L’idea è bella: un Parco archeologico dove Roma è nata per iniziativa di Romolo. L’ha spiegato il sindaco Marino: sarebbe l’obiettivo ultimo della pedonalizzazione. E un personaggio di rilievo del mondo del teatro come Proietti lo ha invocato, forse anche sognando che diventi quello che è il teatro di Taormina in Sicilia o il teatro di Epidauro in Grecia: monumento storico di indicibile valore ma anche spazio fruibile alla cultura.
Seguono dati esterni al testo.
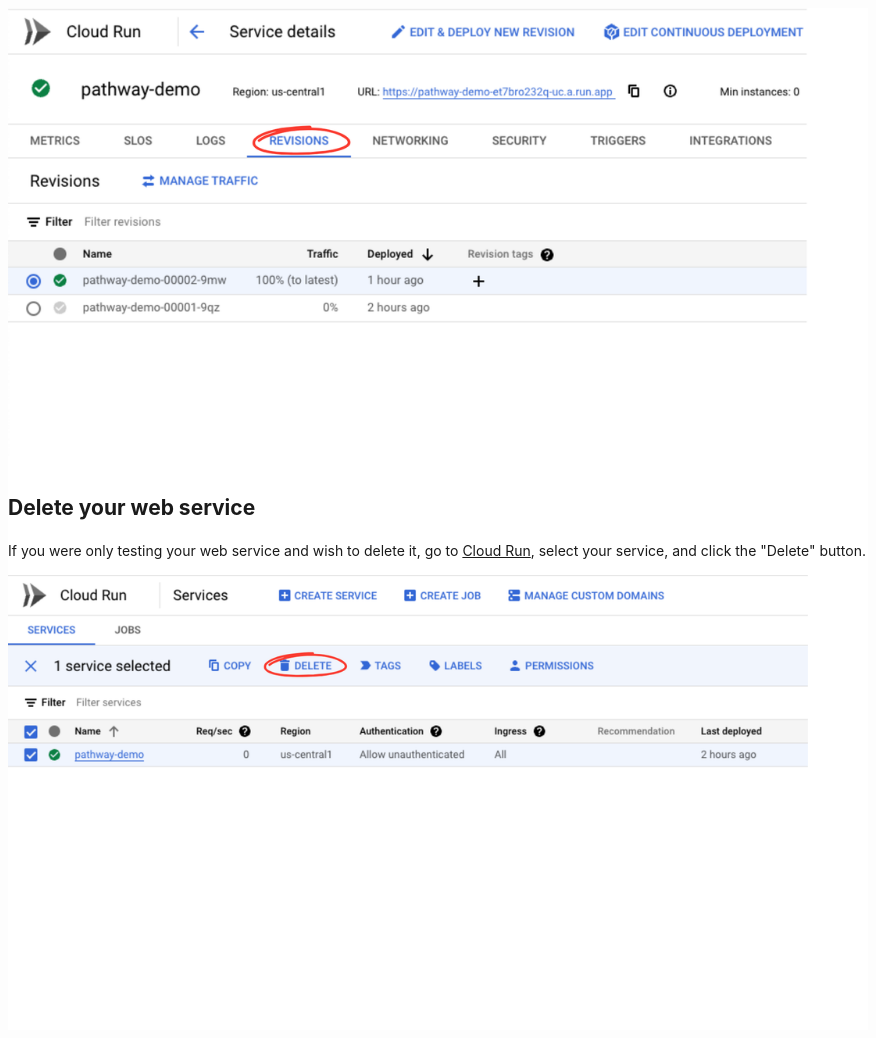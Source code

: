 <img src="assets/gcr_step_9.png" alt="image revisions" width="800px" />


## Delete your web service

If you were only testing your web service and wish to delete it, go to [Cloud Run](https://console.cloud.google.com/run), select your service, and click the "Delete" button.  

<img src="assets/gcr_step_10.png" alt="image delete service" width="800px" />
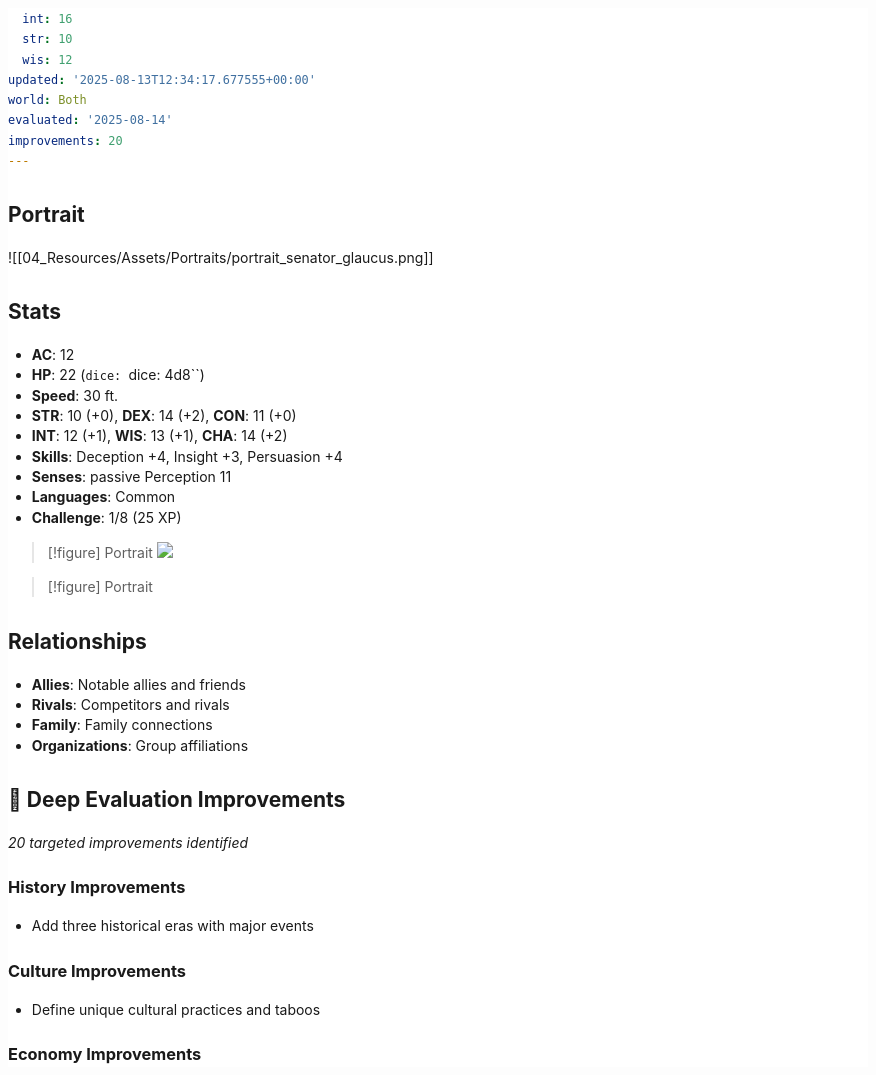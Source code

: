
 ```yaml
  int: 16
  str: 10
  wis: 12
updated: '2025-08-13T12:34:17.677555+00:00'
world: Both
evaluated: '2025-08-14'
improvements: 20
---
```


## Portrait
![[04_Resources/Assets/Portraits/portrait_senator_glaucus.png]]

## Stats
- **AC**: 12
- **HP**: 22 (`dice: `dice: 4d8``)
- **Speed**: 30 ft.
- **STR**: 10 (+0), **DEX**: 14 (+2), **CON**: 11 (+0)
- **INT**: 12 (+1), **WIS**: 13 (+1), **CHA**: 14 (+2)
- **Skills**: Deception +4, Insight +3, Persuasion +4
- **Senses**: passive Perception 11
- **Languages**: Common
- **Challenge**: 1/8 (25 XP)

> [!figure] Portrait
![](04_Resources/Assets/Portraits/portrait-npc-senator-glaucus-senator-glaucus.svg)

> [!figure] Portrait

## Relationships
- **Allies**: Notable allies and friends
- **Rivals**: Competitors and rivals
- **Family**: Family connections
- **Organizations**: Group affiliations

## 🔧 Deep Evaluation Improvements

*20 targeted improvements identified*

### History Improvements

- Add three historical eras with major events

### Culture Improvements

- Define unique cultural practices and taboos

### Economy Improvements
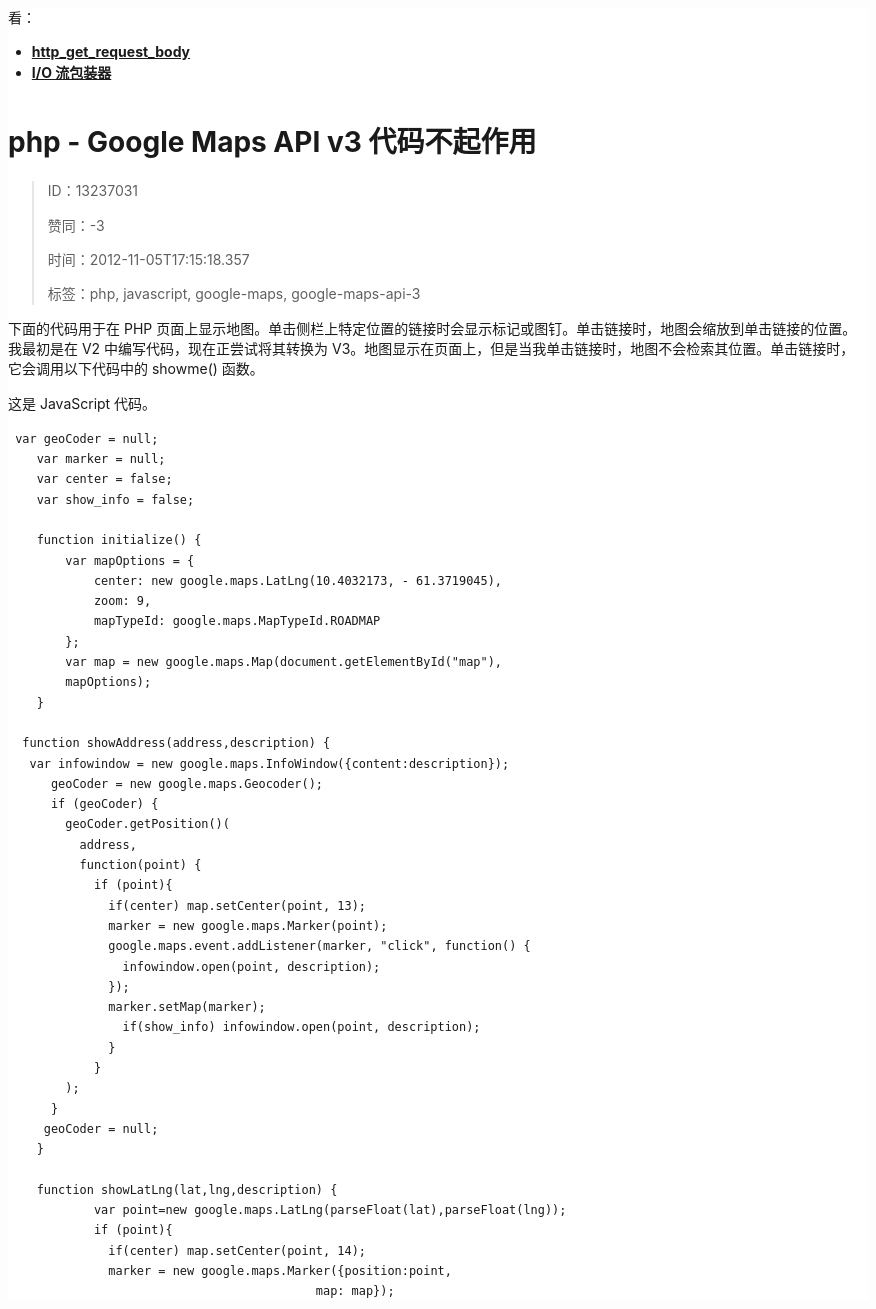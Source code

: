 看：

*   **[http_get_request_body](http://php.net/manual/en/function.http-get-request-body.php)**
*   **[I/O 流包装器](http://us2.php.net/manual/en/wrappers.php.php)**

# php - Google Maps API v3 代码不起作用

> ID：13237031
> 
> 赞同：-3
> 
> 时间：2012-11-05T17:15:18.357
> 
> 标签：php, javascript, google-maps, google-maps-api-3

下面的代码用于在 PHP 页面上显示地图。单击侧栏上特定位置的链接时会显示标记或图钉。单击链接时，地图会缩放到单击链接的位置。我最初是在 V2 中编写代码，现在正尝试将其转换为 V3。地图显示在页面上，但是当我单击链接时，地图不会检索其位置。单击链接时，它会调用以下代码中的 showme() 函数。

这是 JavaScript 代码。

```
 var geoCoder = null;
    var marker = null;
    var center = false;
    var show_info = false;

    function initialize() {
        var mapOptions = {
            center: new google.maps.LatLng(10.4032173, - 61.3719045),
            zoom: 9,
            mapTypeId: google.maps.MapTypeId.ROADMAP
        };
        var map = new google.maps.Map(document.getElementById("map"),
        mapOptions);
    }

  function showAddress(address,description) {
   var infowindow = new google.maps.InfoWindow({content:description});
      geoCoder = new google.maps.Geocoder(); 
      if (geoCoder) {
        geoCoder.getPosition()(
          address,
          function(point) {
            if (point){
              if(center) map.setCenter(point, 13);
              marker = new google.maps.Marker(point);
              google.maps.event.addListener(marker, "click", function() {
                infowindow.open(point, description);
              });
              marker.setMap(marker);
                if(show_info) infowindow.open(point, description);
              }
            }
        );
      }
     geoCoder = null;
    }

    function showLatLng(lat,lng,description) {
            var point=new google.maps.LatLng(parseFloat(lat),parseFloat(lng));
            if (point){
              if(center) map.setCenter(point, 14);
              marker = new google.maps.Marker({position:point,
                                           map: map});

```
Tra gli archeologici della Sovrintendenza si raccoglie scetticismo assoluto sull’ipotesi di cambiamenti significativi. Ne incontriamo uno che gentilmente ci parla e offre dati interessanti ma non vuole comparire. Prima di proiettarci nel futuro, facciamo una visita al Foro, che, nei mesi estivi quando la calura imperversa e nel tardo pomeriggio sarebbe più piacevole fare una visita, chiude alle 18.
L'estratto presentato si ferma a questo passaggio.